[Data to examine]
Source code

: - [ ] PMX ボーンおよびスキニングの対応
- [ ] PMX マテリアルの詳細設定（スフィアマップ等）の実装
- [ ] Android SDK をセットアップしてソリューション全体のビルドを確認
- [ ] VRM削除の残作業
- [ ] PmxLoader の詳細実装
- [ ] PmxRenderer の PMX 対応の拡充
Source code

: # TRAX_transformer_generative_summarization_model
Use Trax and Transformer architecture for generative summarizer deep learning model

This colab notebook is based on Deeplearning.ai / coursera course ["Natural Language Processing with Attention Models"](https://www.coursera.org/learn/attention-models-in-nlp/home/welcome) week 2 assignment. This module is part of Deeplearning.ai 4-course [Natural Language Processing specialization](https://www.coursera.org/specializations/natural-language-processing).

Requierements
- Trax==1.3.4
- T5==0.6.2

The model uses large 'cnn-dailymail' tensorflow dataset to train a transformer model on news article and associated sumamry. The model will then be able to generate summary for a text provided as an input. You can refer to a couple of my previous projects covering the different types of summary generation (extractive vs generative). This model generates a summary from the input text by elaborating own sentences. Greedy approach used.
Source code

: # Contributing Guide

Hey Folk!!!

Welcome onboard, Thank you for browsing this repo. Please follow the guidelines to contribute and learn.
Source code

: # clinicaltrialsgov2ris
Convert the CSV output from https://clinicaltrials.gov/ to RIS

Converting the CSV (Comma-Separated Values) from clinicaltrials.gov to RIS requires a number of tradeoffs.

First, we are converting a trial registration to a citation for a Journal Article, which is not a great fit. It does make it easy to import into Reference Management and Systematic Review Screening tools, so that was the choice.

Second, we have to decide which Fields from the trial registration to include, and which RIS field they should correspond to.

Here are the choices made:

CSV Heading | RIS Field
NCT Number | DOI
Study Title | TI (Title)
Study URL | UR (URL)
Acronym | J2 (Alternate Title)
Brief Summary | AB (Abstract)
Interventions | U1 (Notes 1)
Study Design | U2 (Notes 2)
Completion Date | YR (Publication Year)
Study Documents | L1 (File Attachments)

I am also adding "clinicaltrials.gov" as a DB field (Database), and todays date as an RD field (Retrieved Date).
[/Data to examine]
[Data to examine]
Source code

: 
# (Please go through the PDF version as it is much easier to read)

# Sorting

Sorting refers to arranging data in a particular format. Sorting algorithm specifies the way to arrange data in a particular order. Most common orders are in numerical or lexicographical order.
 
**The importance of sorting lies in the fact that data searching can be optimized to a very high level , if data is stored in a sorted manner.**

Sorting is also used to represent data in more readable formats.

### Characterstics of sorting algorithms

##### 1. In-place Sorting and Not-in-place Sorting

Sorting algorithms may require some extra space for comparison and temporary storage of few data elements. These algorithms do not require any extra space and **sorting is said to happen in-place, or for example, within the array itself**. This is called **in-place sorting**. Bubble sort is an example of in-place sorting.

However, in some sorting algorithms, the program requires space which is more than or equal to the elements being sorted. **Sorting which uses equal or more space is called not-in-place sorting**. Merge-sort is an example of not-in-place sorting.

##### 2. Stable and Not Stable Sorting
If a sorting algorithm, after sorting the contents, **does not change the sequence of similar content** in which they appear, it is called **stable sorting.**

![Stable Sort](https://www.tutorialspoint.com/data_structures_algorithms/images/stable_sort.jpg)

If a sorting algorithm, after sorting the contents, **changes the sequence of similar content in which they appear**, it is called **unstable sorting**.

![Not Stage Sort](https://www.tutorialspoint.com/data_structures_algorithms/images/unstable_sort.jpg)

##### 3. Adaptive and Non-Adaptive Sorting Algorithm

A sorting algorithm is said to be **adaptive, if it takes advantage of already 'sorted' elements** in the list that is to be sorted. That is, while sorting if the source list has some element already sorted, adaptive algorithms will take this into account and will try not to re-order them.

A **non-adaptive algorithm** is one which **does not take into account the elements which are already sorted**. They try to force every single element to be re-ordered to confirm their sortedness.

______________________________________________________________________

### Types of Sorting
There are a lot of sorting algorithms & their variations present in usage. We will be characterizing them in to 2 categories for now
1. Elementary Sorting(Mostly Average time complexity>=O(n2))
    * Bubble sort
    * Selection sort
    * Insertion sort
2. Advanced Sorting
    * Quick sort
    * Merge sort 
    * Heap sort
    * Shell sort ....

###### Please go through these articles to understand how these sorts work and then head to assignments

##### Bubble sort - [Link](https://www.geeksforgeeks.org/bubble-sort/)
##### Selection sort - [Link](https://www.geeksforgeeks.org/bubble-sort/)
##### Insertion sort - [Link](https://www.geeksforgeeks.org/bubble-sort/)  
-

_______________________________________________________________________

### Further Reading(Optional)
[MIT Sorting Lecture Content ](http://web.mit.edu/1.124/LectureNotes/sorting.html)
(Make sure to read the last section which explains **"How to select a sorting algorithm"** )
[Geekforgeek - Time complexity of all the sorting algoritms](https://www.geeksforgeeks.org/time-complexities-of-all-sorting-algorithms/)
[/Data to examine]
Exercise description> Set down again, word for word, the stretch of records from the line with "##### Insertion sort" to the line with "[MIT Sorting Lecture", both of those lines included.

Task result>
##### Insertion sort - [Link](https://www.geeksforgeeks.org/bubble-sort/)  
-

_______________________________________________________________________

### Further Reading(Optional)
[MIT Sorting Lecture Content ](http://web.mit.edu/1.124/LectureNotes/sorting.html)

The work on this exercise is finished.